* [Task instructions]
Gather all lines in the records below that include the word "uuesti".

(Stored data entries)
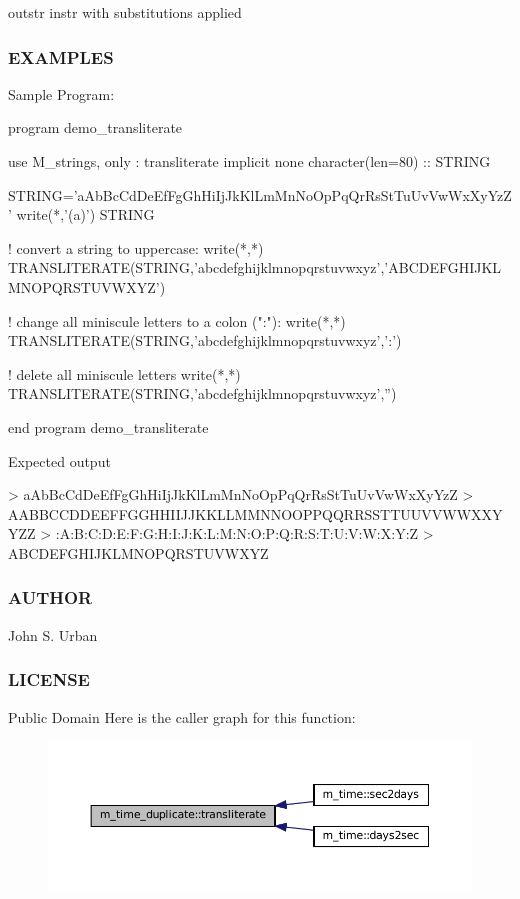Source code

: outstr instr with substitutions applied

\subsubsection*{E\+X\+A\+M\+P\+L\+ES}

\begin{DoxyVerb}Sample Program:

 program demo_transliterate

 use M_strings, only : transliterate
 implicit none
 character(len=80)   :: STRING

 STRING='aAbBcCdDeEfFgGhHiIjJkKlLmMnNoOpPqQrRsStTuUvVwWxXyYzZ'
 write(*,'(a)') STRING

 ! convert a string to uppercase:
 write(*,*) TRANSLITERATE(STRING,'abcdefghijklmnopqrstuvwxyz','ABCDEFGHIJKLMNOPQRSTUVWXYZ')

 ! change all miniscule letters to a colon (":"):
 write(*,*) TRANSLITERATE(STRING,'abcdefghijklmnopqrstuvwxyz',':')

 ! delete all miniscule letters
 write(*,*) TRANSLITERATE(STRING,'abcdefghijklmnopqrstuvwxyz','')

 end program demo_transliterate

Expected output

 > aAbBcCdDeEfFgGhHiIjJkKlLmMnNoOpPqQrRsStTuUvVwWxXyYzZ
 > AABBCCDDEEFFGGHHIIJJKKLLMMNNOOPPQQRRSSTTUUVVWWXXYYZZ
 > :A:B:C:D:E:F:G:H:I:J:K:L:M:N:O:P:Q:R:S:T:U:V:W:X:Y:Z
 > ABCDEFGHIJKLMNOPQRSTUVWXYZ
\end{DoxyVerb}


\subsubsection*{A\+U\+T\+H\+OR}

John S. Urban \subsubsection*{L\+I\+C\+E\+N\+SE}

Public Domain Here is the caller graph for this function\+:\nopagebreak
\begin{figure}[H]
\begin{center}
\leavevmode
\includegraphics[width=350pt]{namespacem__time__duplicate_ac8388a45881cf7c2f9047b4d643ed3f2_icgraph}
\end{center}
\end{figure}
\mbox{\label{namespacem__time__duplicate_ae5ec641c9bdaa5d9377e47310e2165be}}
==
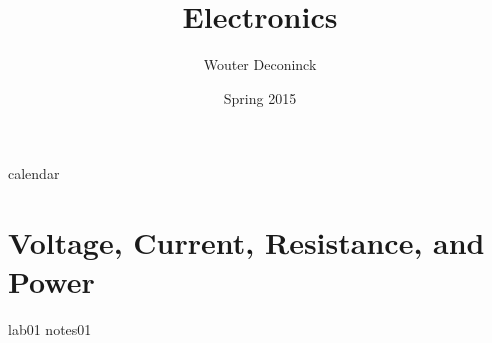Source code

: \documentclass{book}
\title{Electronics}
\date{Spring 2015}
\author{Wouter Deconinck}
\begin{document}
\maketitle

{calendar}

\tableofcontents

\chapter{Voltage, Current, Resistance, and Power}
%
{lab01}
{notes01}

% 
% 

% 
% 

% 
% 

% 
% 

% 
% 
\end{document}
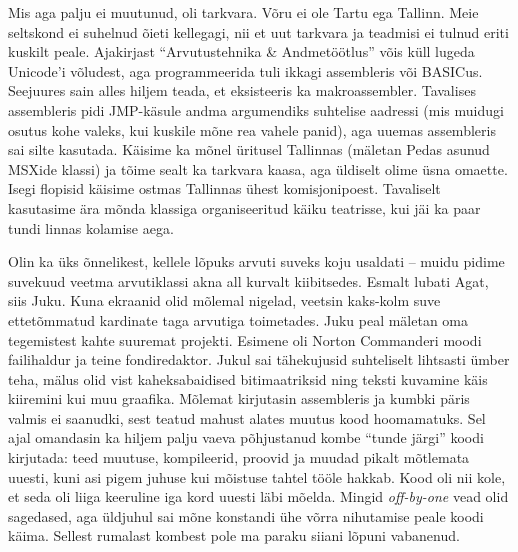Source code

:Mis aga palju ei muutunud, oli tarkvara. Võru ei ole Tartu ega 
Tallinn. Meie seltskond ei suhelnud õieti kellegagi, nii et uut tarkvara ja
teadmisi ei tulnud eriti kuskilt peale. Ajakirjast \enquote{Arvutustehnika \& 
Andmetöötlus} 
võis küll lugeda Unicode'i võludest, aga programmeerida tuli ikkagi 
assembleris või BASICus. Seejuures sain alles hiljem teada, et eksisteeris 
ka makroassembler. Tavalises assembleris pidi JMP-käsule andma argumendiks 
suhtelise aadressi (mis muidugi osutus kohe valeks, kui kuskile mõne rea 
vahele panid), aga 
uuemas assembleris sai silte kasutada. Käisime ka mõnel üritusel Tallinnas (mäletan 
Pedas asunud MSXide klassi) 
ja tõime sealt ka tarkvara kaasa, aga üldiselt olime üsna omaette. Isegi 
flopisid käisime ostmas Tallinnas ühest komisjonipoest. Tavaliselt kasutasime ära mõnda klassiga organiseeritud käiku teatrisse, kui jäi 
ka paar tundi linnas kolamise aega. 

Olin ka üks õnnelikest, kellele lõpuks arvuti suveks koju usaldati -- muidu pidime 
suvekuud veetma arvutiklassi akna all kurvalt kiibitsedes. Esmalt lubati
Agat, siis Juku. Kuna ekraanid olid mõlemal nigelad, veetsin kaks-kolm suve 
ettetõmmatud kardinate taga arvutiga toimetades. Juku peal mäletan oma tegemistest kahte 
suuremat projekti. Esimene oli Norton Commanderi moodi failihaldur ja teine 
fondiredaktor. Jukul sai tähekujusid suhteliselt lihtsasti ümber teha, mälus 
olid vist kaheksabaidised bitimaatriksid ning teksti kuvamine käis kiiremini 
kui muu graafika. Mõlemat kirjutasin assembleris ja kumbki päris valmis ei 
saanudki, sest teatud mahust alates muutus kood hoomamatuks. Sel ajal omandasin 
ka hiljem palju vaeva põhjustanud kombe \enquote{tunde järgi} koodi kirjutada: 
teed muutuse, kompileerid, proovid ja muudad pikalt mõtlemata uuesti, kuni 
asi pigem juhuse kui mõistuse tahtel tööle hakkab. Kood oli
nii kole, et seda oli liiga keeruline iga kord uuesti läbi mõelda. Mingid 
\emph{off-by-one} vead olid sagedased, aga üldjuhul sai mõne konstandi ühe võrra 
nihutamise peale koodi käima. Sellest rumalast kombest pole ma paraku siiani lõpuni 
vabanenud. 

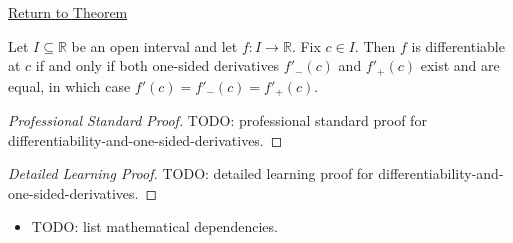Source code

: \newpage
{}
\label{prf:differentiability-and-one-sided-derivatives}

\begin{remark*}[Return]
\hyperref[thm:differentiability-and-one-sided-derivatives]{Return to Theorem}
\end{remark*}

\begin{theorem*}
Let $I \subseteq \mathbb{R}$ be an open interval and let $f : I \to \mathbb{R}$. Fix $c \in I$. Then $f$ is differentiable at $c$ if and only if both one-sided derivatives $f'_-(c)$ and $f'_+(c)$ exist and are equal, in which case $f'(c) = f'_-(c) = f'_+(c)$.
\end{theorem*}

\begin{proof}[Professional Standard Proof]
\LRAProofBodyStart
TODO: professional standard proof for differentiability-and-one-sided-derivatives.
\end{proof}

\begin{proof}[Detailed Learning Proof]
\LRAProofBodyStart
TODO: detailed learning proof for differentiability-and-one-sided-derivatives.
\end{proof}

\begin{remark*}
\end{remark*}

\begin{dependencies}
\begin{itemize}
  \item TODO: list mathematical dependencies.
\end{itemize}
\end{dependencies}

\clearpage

* [Task result]
teed muutuse, kompileerid, proovid ja muudad pikalt mõtlemata uuesti, kuni 
nii kole, et seda oli liiga keeruline iga kord uuesti läbi mõelda. Mingid 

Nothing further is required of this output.